**Task description**
Go through the data and copy each line that holds "братской".

** Data to process follows **

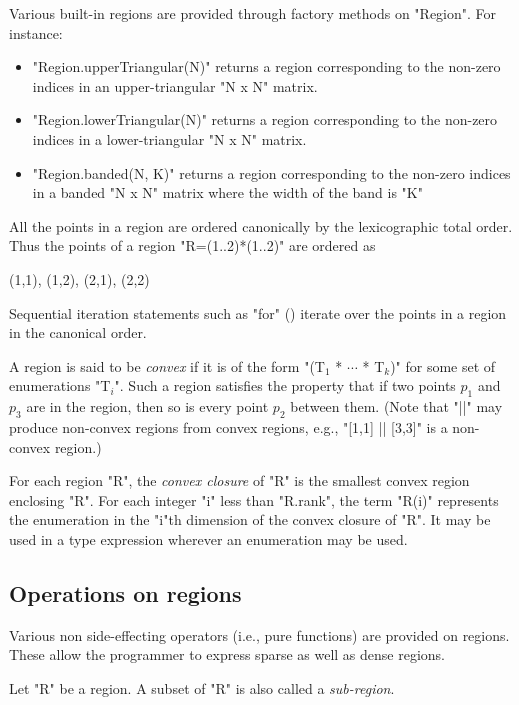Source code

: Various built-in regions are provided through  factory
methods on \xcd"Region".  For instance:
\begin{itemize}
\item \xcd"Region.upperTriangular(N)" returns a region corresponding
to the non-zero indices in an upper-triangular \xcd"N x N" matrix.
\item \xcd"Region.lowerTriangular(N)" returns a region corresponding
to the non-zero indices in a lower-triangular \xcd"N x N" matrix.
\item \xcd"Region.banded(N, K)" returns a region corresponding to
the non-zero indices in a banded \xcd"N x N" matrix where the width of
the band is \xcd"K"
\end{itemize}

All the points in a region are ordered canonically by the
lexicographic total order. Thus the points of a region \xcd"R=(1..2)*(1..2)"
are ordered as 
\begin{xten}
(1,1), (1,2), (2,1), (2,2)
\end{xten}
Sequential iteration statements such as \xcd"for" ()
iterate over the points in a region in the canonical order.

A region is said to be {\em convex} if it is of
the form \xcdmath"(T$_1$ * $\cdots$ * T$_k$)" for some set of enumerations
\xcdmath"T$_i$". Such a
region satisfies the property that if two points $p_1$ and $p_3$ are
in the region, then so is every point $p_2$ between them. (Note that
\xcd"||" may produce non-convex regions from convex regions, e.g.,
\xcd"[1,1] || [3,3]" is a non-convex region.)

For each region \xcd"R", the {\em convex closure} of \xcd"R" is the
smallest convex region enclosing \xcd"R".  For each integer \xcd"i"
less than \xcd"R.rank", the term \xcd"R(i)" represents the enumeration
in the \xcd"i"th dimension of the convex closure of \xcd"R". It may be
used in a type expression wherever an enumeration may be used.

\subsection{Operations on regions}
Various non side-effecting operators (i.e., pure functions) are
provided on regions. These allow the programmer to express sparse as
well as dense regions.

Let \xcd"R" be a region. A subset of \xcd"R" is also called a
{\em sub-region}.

** End of Data to process **
** Data to process follows **

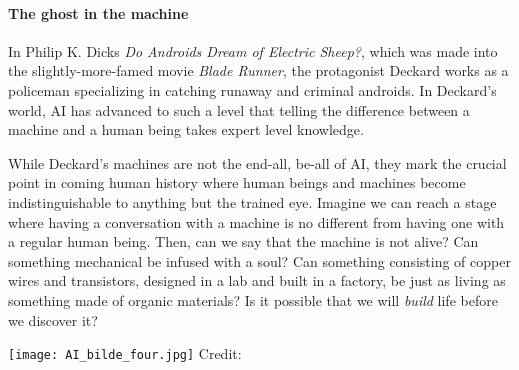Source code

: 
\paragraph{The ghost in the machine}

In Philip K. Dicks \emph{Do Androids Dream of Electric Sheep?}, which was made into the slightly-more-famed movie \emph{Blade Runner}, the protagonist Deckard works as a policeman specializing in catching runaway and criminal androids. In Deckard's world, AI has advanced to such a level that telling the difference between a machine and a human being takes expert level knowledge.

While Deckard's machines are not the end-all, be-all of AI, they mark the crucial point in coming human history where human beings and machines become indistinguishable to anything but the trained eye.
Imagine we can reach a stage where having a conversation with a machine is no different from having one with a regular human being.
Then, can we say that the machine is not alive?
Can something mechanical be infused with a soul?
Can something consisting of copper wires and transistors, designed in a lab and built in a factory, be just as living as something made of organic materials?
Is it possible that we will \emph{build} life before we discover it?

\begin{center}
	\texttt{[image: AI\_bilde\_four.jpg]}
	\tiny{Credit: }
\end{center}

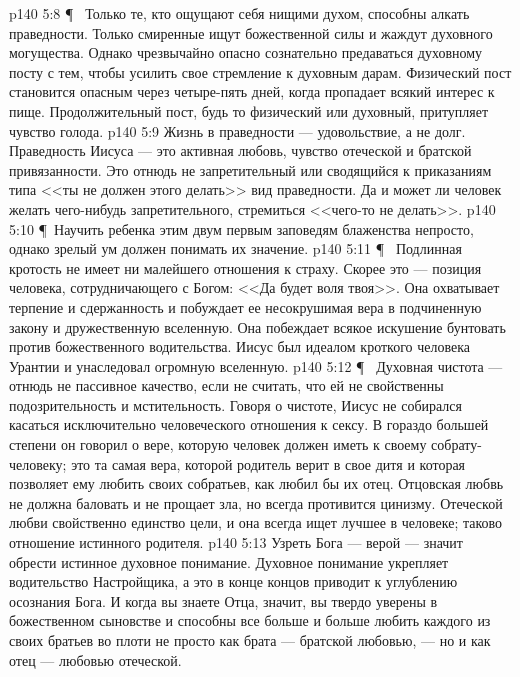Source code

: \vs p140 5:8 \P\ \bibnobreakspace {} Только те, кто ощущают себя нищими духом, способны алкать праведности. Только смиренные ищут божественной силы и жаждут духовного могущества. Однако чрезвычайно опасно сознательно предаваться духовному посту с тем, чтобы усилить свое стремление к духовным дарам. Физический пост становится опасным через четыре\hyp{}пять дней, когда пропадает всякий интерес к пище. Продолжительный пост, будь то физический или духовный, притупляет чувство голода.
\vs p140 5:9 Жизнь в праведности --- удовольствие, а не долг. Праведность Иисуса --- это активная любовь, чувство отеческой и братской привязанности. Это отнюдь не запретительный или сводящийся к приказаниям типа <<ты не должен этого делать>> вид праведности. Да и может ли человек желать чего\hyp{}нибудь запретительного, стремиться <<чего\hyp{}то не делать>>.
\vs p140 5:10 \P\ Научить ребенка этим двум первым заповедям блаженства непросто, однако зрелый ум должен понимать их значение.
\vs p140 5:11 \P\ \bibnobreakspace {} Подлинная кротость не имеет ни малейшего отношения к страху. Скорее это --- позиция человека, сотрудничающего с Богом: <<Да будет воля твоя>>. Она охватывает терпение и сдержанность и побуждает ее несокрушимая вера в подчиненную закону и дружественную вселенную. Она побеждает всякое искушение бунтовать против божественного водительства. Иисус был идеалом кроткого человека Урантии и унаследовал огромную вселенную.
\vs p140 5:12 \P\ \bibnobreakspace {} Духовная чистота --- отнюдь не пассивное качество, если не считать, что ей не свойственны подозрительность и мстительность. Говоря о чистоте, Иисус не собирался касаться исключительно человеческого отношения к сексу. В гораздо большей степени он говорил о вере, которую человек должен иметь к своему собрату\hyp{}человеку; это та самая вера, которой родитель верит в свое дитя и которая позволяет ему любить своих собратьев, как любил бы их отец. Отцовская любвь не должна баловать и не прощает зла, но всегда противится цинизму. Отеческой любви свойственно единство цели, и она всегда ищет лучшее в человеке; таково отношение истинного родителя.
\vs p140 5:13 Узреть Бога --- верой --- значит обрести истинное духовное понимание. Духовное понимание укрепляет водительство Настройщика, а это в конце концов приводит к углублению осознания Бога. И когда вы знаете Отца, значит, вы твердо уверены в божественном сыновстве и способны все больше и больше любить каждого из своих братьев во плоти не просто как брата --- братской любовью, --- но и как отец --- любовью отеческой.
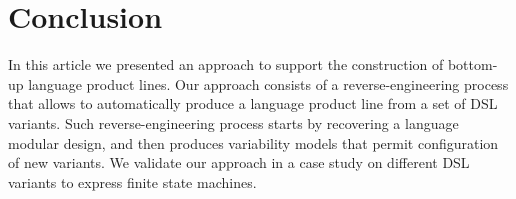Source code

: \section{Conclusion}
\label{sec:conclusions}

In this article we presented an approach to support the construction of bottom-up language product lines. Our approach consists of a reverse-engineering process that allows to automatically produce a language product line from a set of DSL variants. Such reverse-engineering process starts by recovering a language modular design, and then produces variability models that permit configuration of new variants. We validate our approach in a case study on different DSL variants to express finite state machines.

** End of Data to process **

**Answer to the exercise**
\vs p140 5:9 Жизнь в праведности --- удовольствие, а не долг. Праведность Иисуса --- это активная любовь, чувство отеческой и братской привязанности. Это отнюдь не запретительный или сводящийся к приказаниям типа <<ты не должен этого делать>> вид праведности. Да и может ли человек желать чего\hyp{}нибудь запретительного, стремиться <<чего\hyp{}то не делать>>.
\vs p140 5:13 Узреть Бога --- верой --- значит обрести истинное духовное понимание. Духовное понимание укрепляет водительство Настройщика, а это в конце концов приводит к углублению осознания Бога. И когда вы знаете Отца, значит, вы твердо уверены в божественном сыновстве и способны все больше и больше любить каждого из своих братьев во плоти не просто как брата --- братской любовью, --- но и как отец --- любовью отеческой.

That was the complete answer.